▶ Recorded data
......
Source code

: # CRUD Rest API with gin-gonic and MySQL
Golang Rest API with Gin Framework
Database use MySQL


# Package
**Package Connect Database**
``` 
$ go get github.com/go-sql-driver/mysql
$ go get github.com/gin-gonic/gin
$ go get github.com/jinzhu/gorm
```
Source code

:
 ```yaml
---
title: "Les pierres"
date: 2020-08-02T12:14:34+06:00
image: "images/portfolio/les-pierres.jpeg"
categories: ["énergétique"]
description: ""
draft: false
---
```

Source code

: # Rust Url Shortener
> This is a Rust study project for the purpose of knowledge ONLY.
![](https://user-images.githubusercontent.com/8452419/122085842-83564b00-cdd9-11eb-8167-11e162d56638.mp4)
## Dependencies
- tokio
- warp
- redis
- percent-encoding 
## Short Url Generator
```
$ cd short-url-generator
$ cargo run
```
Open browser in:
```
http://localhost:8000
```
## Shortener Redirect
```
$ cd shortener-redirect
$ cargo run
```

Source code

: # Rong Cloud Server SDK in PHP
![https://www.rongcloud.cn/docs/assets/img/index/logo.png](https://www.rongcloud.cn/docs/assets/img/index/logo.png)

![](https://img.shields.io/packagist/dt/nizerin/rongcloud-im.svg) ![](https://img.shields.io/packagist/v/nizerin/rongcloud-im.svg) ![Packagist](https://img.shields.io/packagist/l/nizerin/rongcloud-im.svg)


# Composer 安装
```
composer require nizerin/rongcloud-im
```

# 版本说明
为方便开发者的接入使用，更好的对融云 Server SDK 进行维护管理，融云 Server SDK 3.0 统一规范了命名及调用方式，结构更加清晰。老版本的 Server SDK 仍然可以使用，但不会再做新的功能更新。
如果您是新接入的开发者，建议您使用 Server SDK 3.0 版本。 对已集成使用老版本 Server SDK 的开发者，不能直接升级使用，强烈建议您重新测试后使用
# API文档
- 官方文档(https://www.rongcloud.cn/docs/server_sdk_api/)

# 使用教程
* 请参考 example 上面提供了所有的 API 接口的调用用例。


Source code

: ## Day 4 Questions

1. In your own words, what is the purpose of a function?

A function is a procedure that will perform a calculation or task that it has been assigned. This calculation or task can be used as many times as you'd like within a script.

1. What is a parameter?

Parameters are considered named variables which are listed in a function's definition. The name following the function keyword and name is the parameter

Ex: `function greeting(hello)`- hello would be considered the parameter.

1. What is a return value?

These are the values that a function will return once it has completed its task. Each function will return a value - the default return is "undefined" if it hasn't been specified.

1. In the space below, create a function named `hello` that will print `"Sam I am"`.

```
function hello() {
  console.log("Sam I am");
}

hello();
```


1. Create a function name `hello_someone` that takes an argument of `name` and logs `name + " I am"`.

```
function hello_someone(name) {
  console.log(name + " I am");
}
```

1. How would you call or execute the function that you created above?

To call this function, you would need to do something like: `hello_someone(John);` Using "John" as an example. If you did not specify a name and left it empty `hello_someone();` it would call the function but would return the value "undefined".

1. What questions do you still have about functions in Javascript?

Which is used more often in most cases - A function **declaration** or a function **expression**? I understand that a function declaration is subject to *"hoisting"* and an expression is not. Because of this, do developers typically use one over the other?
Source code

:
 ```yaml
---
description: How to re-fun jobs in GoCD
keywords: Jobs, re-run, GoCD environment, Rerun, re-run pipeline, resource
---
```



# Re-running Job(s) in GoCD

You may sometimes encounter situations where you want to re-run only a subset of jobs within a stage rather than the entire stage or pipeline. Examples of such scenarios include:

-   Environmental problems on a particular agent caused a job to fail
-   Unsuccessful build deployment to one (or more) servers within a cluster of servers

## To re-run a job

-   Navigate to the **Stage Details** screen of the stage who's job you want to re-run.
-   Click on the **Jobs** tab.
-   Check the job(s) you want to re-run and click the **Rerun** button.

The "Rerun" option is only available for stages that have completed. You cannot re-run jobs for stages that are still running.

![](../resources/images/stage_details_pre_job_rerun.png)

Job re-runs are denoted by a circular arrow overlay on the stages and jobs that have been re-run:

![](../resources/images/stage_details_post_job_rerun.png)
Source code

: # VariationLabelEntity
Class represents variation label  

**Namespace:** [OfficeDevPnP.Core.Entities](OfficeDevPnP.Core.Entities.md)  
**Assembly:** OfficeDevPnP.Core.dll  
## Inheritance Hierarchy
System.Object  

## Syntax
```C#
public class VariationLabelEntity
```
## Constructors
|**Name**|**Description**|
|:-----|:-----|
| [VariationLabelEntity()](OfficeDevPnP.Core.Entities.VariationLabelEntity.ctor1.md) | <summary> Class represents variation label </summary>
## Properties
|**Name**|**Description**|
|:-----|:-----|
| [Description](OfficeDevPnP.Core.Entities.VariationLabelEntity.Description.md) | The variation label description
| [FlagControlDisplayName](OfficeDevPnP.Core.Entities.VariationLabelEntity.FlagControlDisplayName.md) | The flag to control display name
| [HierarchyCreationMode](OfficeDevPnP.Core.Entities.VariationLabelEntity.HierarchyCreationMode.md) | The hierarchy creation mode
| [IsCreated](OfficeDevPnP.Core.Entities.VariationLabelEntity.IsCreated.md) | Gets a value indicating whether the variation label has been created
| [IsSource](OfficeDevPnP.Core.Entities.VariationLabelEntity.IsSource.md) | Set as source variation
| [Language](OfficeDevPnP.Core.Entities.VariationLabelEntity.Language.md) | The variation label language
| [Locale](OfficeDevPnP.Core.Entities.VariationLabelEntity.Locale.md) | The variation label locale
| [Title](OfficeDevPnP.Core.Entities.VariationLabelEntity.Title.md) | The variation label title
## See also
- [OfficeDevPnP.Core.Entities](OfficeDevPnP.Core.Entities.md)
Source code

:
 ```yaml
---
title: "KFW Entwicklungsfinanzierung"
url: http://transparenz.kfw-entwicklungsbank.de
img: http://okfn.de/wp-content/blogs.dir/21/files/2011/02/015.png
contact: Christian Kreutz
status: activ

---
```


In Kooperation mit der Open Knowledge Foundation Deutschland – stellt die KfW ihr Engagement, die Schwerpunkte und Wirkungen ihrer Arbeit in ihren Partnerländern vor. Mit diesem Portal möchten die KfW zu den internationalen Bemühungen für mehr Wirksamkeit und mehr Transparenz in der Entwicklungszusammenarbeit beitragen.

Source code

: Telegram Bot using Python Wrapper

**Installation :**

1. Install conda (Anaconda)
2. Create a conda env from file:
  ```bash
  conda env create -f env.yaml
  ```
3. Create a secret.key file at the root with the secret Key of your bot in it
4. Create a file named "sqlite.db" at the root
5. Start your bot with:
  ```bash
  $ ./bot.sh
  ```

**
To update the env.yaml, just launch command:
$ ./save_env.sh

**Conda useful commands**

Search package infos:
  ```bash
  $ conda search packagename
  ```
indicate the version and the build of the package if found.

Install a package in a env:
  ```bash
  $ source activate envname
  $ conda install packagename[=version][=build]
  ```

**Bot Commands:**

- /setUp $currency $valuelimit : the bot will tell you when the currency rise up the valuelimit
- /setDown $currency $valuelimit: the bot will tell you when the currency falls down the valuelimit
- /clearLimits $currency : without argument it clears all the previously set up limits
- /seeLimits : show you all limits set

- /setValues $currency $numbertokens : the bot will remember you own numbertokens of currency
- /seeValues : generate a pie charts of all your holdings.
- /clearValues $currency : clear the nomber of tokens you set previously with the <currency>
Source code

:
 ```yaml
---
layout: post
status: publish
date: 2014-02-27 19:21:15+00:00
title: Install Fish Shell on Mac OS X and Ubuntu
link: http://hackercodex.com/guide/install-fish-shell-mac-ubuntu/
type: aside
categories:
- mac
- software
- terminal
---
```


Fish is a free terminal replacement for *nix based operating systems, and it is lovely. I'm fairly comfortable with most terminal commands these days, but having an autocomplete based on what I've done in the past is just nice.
......
▶ About this exercise
Search the data for the string "version". List each line that has it.

▶ Task response
indicate the version and the build of the package if found.
  $ conda install packagename[=version][=build]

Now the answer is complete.